Task details — All lines in the records below with the word "hello" must be returned.

Task material —
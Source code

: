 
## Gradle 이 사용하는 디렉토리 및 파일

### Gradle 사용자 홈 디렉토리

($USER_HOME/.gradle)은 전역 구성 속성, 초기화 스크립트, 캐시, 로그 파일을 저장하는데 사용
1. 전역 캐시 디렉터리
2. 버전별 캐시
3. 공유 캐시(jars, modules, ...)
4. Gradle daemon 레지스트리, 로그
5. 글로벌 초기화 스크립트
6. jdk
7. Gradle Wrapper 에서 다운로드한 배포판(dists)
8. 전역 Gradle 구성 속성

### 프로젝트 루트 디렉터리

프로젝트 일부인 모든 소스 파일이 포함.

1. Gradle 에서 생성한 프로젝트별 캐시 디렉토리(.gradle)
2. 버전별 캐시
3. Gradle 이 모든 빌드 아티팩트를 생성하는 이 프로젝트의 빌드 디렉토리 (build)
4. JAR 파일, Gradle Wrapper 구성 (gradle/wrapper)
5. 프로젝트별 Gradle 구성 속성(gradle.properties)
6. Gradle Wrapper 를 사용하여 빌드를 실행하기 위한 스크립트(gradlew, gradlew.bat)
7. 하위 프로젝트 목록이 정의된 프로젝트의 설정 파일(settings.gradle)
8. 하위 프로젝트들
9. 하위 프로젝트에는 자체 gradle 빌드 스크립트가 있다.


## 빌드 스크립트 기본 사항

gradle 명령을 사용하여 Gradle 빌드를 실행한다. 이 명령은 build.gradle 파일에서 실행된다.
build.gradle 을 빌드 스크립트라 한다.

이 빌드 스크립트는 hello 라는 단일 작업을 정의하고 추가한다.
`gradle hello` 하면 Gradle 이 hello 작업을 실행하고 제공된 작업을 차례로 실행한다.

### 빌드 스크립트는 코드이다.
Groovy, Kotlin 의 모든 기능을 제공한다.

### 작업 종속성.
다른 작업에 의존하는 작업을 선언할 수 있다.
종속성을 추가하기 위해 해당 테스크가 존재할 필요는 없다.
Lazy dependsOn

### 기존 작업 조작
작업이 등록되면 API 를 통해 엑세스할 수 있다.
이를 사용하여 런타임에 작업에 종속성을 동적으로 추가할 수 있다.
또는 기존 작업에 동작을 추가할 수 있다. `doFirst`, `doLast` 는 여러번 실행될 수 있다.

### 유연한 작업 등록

Response to the task —
이 빌드 스크립트는 hello 라는 단일 작업을 정의하고 추가한다.
`gradle hello` 하면 Gradle 이 hello 작업을 실행하고 제공된 작업을 차례로 실행한다.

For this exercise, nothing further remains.